#1. Australia runs a fixed exchange rate regime. You work for a hedge fund. You, and many other traders in the hedge fund community, believe that Australia is about to revalue its currency (the AUD) against the US dollar.
Thus, you believe that the AUD will become stronger against the US dollar in the future, although the current spot exchange rate remains unchanged.
Which of the following is likely to occur?
A. Hedge funds will take short positions in the AUD, the money supply will decline, and foreign exchange reserves will fall.
B. Hedge funds will take short positions in the AUD, the money supply will increase, and foreign exchange reserves will rise.

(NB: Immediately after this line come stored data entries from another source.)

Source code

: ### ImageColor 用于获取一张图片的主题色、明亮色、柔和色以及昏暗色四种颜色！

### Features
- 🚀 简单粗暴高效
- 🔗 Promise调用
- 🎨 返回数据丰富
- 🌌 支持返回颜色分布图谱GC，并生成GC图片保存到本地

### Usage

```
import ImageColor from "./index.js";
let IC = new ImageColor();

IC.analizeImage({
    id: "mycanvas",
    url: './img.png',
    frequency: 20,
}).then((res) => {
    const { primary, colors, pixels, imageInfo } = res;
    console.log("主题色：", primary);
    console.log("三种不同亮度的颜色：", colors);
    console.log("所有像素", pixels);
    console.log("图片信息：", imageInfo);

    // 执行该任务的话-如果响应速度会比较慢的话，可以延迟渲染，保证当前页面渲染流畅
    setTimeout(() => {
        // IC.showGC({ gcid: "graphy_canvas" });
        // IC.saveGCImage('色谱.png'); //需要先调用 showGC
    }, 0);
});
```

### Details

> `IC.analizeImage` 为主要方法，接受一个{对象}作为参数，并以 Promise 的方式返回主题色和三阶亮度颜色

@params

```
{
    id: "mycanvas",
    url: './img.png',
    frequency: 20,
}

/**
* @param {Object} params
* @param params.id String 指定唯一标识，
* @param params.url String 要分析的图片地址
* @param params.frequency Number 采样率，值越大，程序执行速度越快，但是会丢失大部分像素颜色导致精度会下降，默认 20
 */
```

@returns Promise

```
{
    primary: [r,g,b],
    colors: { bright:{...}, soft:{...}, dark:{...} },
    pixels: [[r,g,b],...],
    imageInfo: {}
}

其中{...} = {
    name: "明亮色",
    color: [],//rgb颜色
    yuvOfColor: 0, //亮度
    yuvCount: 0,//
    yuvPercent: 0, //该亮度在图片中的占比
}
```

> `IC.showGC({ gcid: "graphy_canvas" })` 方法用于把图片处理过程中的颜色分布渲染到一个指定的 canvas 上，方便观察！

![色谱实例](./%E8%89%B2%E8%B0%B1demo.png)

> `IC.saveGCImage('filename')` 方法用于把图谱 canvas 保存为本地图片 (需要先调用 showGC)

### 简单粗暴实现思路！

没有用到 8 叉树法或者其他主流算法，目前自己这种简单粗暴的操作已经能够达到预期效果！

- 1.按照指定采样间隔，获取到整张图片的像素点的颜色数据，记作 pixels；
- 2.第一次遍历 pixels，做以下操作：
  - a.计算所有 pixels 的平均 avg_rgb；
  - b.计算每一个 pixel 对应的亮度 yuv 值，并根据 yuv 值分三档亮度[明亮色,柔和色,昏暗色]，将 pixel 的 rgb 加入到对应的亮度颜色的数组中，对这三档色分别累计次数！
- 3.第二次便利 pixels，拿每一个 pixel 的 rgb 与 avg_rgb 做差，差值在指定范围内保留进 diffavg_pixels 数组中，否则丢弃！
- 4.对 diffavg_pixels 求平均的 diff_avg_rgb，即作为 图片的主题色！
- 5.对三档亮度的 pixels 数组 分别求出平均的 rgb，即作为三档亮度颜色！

C. Hedge funds will take long positions in the AUD, the money supply will decline, and foreign exchange reserves will fall.

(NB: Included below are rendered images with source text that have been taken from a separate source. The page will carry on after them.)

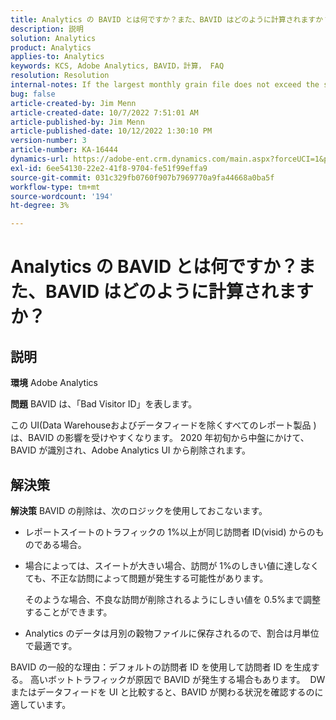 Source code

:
 ```yaml
---
title: Analytics の BAVID とは何ですか？また、BAVID はどのように計算されますか？
description: 説明
solution: Analytics
product: Analytics
applies-to: Analytics
keywords: KCS, Adobe Analytics, BAVID，計算， FAQ
resolution: Resolution
internal-notes: If the largest monthly grain file does not exceed the size threshold (250MB default), we do not examine the suite for bad visids.
bug: false
article-created-by: Jim Menn
article-created-date: 10/7/2022 7:51:01 AM
article-published-by: Jim Menn
article-published-date: 10/12/2022 1:30:10 PM
version-number: 3
article-number: KA-16444
dynamics-url: https://adobe-ent.crm.dynamics.com/main.aspx?forceUCI=1&pagetype=entityrecord&etn=knowledgearticle&id=83dccec7-1446-ed11-bba1-000d3a3064b8
exl-id: 6ee54130-22e2-41f8-9704-fe51f99effa9
source-git-commit: 031c329fb0760f907b7969770a9fa44668a0ba5f
workflow-type: tm+mt
source-wordcount: '194'
ht-degree: 3%

---
```


# Analytics の BAVID とは何ですか？また、BAVID はどのように計算されますか？

## 説明


<b>環境</b>
Adobe Analytics

<b>問題</b>
BAVID は、「Bad Visitor ID」を表します。

この UI(Data Warehouseおよびデータフィードを除くすべてのレポート製品 ) は、BAVID の影響を受けやすくなります。
2020 年初旬から中盤にかけて、BAVID が識別され、Adobe Analytics UI から削除されます。






## 解決策


<b>解決策</b>
BAVID の削除は、次のロジックを使用しておこないます。

- レポートスイートのトラフィックの 1%以上が同じ訪問者 ID(visid) からのものである場合。
- 場合によっては、スイートが大きい場合、訪問が 1%のしきい値に達しなくても、不正な訪問によって問題が発生する可能性があります。

  そのような場合、不良な訪問が削除されるようにしきい値を 0.5%まで調整することができます。
- Analytics のデータは月別の穀物ファイルに保存されるので、割合は月単位で最適です。


BAVID の一般的な理由：デフォルトの訪問者 ID を使用して訪問者 ID を生成する。 高いボットトラフィックが原因で BAVID が発生する場合もあります。 
DW またはデータフィードを UI と比較すると、BAVID が関わる状況を確認するのに適しています。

D. Hedge funds will take long positions in the AUD, the money supply will increase, and foreign exchange reserves will rise.
#2. Continuing with the scenario described in the previous question, suppose hedge funds believe the revaluation will occur within the next year. Which of the following is likely to occur with the one-year AUD forward exchange rate, and the one-year Australian interest rate?

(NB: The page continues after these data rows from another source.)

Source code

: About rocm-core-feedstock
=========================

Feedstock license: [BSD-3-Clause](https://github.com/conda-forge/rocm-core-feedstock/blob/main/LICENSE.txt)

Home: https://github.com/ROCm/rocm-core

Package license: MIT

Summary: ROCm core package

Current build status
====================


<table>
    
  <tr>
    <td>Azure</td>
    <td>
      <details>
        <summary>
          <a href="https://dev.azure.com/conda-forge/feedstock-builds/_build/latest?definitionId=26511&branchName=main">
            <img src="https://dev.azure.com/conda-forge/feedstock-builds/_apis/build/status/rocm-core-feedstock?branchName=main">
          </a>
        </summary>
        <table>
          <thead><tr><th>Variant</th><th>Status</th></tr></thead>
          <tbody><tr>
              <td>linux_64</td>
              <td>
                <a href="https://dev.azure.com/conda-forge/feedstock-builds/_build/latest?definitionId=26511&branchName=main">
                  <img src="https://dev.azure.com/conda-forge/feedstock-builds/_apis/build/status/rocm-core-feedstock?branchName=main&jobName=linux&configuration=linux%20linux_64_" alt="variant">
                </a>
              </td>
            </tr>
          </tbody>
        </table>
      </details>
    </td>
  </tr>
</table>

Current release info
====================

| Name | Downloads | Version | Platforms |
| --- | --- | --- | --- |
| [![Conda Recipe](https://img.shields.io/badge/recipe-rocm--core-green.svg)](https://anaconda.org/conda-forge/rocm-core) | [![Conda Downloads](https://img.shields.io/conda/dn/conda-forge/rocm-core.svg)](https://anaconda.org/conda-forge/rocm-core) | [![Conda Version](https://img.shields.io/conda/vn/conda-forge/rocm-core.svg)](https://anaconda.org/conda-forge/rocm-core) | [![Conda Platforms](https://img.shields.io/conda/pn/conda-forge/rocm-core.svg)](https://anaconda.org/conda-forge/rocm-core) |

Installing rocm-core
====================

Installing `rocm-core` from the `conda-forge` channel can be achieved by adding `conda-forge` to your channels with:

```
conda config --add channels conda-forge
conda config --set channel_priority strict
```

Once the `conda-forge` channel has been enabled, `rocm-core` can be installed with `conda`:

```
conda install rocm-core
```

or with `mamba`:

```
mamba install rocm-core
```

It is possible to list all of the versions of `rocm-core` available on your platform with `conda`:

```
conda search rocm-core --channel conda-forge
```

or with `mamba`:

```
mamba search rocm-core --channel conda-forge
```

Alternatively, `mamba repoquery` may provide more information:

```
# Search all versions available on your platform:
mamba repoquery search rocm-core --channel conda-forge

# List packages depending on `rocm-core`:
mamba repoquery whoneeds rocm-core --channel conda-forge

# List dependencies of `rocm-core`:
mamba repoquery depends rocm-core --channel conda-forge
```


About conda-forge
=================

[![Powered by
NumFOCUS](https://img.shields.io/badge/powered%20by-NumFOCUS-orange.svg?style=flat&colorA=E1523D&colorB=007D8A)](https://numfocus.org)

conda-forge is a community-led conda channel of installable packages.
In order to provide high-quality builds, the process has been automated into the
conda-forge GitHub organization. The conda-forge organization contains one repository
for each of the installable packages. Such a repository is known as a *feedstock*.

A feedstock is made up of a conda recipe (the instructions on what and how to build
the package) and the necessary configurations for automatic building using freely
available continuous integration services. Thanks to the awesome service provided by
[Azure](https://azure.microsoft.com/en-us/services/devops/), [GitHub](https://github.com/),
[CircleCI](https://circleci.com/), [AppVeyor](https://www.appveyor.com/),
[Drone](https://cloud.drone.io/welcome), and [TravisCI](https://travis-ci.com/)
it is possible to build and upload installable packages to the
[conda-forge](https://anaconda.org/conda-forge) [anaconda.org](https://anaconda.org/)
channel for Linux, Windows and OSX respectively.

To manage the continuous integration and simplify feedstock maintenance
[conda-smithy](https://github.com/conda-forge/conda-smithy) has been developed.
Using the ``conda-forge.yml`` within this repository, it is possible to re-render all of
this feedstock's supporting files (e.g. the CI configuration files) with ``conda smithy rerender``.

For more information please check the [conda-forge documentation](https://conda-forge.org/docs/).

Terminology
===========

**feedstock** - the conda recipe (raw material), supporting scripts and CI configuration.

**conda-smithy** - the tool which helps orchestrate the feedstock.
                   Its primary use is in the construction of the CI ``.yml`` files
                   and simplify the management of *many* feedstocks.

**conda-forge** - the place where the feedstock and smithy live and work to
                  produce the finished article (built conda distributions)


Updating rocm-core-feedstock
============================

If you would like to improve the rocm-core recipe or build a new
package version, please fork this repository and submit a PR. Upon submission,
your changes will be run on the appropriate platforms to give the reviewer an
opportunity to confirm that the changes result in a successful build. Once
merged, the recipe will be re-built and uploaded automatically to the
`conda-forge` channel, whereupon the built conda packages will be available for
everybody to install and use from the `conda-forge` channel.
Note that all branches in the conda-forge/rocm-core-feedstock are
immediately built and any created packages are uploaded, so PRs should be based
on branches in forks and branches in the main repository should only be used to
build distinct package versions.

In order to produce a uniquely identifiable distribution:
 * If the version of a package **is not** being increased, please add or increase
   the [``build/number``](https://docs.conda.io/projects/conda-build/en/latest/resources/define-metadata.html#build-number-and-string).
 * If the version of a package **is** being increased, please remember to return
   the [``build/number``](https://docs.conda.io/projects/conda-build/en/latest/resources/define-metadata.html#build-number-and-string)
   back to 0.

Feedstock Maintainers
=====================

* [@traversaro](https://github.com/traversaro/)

The AUD forward rate will appreciate, and Australian interest rates will rise.
The AUD forward rate will appreciate, and Australian interest rates will fall.
The AUD forward rate will depreciate, and Australian interest rates will rise.
The AUD forward rate will depreciate, and Australian interest rates will fall.
1. If Australia revalues it's currency it will make the AUD more expensive as compared to the pegged currency. Any US firm already holding assets using the previous exchange rate will have to revalue the assets at the new exchange rate. Suppose if 10 units of AUD used to be pegged against USD and post revaluation only 5 units are pegged now. The available AUD will be less and assets will be valued less.
So keeping the above in mind, we know that the AUD will increase and get stronger so a hedge fund would take a long position in the currency. As AUD has become costlier, money supply will be less and existing FX reserves will fall. Answer is c.
2. Increase in inflation is one of the effects of a revaluation. So an increase in inflation would ultimately lead to higher interest rates. Answer is a - AUD will appreciate and interest rates will rise.